### [TASK DETAILS]
Find the string "title" in the data, then copy every line where it is found.

### [DATA LISTING]

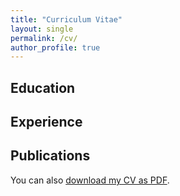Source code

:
 ```yaml
---
title: "Curriculum Vitae"
layout: single
permalink: /cv/
author_profile: true
---
```


## Education

<!-- Add your education details here -->

## Experience

<!-- Add your work experience here -->

## Publications

<!-- Add your publications here -->

You can also [download my CV as PDF](/assets/images/Files/Guo_CV.pdf).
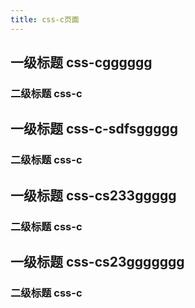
 ```yaml
---
title: css-c页面
---
```

## 一级标题 css-cgggggg
### 二级标题 css-c
## 一级标题 css-c-sdfsggggg
### 二级标题 css-c
## 一级标题 css-cs233ggggg
### 二级标题 css-c
## 一级标题 css-cs23ggggggg
### 二级标题 css-c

### [RESULT]
title: "Curriculum Vitae"
title: css-c页面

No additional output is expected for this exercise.